Larry I'll let you know if I go up anytime soon and I'll try to tell ya what I know. I used to live up there but now live down pretty close to you

Outdoor Hub mobile, the outdoor information engine


----------



## Larry Winkelman

Ok Gills sounds good because lord knows I can use all the help I can get lol. Well good fishing to all!!!

Outdoor Hub mobile, the outdoor information engine


----------



## sherman51

Larry Winkelman said:


> Well my buddy and I went up yesterday and fished Bluegrass from 8 in the morning until 7 at night and ended up with one walleye. Everyone around us were getting them right and left. To be honest that is the hardest fishing I have ever done in my life. I am not going to lie but I just don't have the feel at all. We were using the same length leaders lines and same colors that everyone else was catching them on and I couldnt hook anything but one carp lol. If anyone maybe has a few tips they could pass on I would greatly appreciate it. There has to be something that i am not doing right. I am just tired of leaving the river with a bad taste in my mouth if you know what I mean. Its an awesome experience fishing in the river but I would like to catch a few here and there. But if you know what you are doing Bluegrass was on fire yesterday! Well good fishing to all!!!
> 
> Outdoor Hub mobile, the outdoor information engine


the best tip i can give you is to have tough skin. then use just enough weight to tap bottom at times. and then anytime you feel the slightest tap set the hook. because its really hard to tell a bite from the bottom. and yes you will snag some fish this way. and may even get accused of snagging. but its the best way to catch the biters also. just let the snagged fish go and go back to fishing. i could be wrong but i dont believe anyone is good enough to go up there and catch limits without snagging a few. because if you dont set the hook when you feel that tap your not going to catch many fish, legal or snagged. but do be sure and let the snagged fish go. so my tip is SET THE HOOK. i have caught my limit many times, and all that i kept had been hooked in the mouth. and very few times that i didnt snag atleast a couple in the process. hope this helps you catch some fish.
sherman


----------



## Larry Winkelman

I was watching my rod tip. Once it got bent to a certain point I would set the hook but I don't think that is right lol. My buddy was doing that and caught 2 and snagged one so I figured that's what I would try but it didn't work out. Again thanks for all the info guys. I really like this site. It seems to be full of alot of people that are willing to help. Well good fishing to all!!! 
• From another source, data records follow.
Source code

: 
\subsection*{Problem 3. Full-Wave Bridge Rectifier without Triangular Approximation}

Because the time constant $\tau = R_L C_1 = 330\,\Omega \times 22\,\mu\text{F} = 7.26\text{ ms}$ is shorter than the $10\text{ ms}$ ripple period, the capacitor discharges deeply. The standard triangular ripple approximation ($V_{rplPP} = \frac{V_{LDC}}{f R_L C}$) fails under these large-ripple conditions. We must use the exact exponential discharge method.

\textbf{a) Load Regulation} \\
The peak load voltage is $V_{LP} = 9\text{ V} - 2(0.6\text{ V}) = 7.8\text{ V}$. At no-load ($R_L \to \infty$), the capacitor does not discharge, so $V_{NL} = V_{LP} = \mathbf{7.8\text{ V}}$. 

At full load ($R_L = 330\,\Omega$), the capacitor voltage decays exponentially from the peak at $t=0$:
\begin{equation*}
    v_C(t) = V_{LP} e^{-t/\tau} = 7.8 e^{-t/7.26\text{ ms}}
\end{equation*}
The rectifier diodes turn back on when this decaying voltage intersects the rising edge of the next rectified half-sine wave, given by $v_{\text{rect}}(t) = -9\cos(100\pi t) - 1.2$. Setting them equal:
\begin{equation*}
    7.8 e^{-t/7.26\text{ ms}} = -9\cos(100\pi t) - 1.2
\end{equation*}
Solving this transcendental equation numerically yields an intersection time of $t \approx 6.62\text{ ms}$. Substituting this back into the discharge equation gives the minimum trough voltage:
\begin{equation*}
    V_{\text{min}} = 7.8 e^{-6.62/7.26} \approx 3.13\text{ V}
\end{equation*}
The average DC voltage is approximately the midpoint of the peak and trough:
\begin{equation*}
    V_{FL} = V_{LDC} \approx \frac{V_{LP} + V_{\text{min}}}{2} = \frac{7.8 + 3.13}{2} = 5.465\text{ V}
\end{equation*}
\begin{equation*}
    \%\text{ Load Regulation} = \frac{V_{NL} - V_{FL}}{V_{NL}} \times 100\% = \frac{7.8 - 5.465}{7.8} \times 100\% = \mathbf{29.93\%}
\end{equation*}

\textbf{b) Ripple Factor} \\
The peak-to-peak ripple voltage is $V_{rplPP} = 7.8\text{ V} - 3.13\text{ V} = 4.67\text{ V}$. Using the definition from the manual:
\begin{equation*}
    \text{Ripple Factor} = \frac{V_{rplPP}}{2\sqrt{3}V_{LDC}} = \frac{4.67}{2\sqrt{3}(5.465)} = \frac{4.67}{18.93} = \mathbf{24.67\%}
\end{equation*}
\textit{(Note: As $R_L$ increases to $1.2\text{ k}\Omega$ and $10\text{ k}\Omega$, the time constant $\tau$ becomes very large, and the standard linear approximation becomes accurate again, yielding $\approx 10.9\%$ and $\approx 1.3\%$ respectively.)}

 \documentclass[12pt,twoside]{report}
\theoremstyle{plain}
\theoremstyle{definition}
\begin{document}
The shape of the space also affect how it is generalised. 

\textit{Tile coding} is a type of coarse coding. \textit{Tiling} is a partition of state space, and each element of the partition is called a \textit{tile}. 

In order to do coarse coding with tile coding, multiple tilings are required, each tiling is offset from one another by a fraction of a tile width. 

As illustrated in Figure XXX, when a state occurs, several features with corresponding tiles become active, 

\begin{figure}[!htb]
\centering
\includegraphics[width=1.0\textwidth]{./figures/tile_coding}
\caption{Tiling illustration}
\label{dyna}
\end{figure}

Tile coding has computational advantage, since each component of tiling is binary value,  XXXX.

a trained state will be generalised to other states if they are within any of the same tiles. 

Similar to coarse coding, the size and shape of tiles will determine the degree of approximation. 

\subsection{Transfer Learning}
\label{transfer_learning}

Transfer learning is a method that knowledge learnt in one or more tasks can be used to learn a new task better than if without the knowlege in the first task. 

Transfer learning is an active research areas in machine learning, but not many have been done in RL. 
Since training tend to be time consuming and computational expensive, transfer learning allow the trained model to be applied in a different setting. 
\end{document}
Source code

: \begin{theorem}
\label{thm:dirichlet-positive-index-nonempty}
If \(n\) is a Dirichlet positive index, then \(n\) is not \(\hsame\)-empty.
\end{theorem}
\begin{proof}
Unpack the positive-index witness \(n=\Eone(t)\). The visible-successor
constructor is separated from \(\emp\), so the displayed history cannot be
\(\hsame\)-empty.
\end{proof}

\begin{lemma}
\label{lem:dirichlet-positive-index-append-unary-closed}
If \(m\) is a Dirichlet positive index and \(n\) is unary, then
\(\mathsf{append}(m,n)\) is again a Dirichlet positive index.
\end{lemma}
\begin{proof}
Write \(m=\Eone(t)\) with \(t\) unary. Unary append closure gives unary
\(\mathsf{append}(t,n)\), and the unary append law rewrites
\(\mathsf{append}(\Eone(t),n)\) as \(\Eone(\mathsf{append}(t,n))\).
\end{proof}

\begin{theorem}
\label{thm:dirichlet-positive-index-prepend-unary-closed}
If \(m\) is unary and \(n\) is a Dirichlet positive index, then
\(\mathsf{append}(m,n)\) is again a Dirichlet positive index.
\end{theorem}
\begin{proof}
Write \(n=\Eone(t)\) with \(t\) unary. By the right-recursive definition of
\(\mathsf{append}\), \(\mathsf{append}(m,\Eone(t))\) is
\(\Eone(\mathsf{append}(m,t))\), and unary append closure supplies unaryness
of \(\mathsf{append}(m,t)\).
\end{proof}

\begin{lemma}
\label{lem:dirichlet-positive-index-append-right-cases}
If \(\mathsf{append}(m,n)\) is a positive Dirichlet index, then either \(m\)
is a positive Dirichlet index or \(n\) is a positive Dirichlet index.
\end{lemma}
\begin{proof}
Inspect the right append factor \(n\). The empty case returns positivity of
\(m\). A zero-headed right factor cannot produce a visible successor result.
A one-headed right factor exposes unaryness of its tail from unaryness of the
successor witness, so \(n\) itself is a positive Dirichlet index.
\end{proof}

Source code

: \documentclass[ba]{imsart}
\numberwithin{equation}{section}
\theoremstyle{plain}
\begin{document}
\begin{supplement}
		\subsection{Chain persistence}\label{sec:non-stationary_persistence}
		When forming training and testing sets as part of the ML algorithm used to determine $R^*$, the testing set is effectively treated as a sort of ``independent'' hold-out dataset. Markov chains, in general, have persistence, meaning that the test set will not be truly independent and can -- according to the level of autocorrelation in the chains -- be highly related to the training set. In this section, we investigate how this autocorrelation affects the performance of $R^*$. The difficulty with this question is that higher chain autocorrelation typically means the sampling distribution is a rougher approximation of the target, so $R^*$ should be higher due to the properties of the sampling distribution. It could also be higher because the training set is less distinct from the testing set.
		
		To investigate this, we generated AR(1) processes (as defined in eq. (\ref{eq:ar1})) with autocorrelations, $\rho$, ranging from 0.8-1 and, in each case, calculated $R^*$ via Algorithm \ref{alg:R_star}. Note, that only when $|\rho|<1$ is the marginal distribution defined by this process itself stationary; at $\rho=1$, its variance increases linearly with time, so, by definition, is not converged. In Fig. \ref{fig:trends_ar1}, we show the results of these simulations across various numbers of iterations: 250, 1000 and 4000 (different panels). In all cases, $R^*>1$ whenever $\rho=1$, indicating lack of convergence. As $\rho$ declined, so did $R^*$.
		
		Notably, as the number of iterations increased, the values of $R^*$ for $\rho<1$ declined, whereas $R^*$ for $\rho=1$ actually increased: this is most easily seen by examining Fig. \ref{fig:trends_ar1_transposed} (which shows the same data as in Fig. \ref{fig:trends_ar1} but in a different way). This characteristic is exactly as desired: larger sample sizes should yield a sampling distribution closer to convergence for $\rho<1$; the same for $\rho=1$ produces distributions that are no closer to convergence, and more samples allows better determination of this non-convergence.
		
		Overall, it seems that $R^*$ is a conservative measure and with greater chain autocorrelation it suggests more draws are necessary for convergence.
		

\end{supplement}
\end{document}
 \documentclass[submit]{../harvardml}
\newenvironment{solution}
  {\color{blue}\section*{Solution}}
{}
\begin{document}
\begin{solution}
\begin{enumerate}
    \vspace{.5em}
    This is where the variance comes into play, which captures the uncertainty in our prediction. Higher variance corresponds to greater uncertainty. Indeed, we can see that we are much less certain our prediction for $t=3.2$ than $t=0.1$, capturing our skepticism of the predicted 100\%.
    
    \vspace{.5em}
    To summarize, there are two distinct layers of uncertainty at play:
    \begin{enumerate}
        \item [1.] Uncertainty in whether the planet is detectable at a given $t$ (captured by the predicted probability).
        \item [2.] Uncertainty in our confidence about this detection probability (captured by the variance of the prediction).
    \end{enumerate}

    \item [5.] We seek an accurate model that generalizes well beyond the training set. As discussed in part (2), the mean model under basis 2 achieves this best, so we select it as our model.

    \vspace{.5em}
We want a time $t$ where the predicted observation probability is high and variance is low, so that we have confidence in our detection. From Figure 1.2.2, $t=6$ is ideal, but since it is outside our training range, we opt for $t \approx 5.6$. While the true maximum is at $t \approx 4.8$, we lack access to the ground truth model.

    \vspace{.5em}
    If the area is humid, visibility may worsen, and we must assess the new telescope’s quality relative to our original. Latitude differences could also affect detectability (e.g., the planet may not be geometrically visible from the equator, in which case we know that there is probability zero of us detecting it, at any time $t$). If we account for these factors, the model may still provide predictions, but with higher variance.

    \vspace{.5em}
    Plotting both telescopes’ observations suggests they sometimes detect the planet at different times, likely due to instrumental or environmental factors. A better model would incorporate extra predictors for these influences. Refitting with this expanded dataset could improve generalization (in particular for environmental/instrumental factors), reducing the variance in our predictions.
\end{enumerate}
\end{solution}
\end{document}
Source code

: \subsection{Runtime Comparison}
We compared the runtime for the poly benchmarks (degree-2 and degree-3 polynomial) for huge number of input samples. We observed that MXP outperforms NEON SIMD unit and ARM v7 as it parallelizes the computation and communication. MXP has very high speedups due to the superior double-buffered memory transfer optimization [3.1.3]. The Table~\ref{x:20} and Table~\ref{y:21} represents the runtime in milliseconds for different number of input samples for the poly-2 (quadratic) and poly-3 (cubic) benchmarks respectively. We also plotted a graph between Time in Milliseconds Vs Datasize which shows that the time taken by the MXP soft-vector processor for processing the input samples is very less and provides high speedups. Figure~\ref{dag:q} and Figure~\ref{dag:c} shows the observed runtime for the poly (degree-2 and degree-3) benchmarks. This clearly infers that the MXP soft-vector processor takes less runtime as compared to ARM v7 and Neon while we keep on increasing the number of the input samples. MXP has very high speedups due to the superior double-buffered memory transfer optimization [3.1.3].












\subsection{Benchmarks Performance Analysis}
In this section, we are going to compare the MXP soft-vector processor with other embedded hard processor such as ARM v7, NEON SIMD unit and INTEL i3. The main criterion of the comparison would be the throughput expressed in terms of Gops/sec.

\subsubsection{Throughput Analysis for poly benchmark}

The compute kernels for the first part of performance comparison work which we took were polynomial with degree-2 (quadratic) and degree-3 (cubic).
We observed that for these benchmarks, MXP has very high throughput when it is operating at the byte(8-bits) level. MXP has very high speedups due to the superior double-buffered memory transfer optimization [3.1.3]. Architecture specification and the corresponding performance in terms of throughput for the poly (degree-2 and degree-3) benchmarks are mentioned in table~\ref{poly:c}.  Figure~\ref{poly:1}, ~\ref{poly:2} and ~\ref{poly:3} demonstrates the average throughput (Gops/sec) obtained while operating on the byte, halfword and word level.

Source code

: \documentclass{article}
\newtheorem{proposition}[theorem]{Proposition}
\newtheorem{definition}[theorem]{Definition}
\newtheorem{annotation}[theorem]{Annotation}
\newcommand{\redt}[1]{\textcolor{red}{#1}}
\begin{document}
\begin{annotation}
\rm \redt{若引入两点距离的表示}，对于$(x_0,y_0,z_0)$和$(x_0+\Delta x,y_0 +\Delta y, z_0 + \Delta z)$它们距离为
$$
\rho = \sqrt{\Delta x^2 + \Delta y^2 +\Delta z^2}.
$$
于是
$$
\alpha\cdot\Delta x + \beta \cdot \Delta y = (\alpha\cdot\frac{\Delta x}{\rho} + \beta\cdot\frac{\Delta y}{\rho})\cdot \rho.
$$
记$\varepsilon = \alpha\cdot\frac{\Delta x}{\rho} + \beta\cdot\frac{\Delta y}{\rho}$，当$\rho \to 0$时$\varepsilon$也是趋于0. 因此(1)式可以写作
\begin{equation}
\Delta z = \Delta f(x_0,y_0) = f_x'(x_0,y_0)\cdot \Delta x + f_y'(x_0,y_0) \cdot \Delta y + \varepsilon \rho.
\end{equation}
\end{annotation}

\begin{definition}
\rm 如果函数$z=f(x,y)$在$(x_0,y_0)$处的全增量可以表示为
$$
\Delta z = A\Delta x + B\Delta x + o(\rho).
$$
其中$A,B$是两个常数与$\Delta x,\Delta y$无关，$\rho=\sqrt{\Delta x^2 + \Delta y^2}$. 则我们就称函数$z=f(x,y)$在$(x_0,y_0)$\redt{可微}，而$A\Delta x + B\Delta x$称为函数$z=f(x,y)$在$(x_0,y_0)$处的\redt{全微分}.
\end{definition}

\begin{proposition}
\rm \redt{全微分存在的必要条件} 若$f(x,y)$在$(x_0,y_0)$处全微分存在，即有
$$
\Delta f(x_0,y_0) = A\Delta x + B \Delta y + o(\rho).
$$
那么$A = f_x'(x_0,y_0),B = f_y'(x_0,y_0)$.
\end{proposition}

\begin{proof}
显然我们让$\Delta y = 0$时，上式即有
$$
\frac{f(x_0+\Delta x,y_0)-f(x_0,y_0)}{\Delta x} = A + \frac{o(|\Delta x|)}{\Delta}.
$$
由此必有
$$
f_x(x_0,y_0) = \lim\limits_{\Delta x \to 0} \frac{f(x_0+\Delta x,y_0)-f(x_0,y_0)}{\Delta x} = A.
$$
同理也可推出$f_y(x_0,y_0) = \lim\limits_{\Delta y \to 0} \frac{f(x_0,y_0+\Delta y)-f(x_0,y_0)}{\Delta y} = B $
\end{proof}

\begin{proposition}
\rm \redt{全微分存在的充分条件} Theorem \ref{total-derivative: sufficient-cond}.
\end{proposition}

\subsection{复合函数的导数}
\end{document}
Outdoor Hub mobile, the outdoor information engine


----------



## die4irish

For me it's all the feel. you need to get your sinker weight perfect so that it is barley touching the bottom. You want to feel a slight tick tick tick across the bottom. After a few drifts you will have this feel kinda programmed into your brain. I set the hook when I feel anything out of the normal. Usually it is just a small little pull or the tick tick tick stops for a second. If your using to much weight you will never feel a lot of bites. I carry a bag of 1/16 oz split shots to fine tune the drift.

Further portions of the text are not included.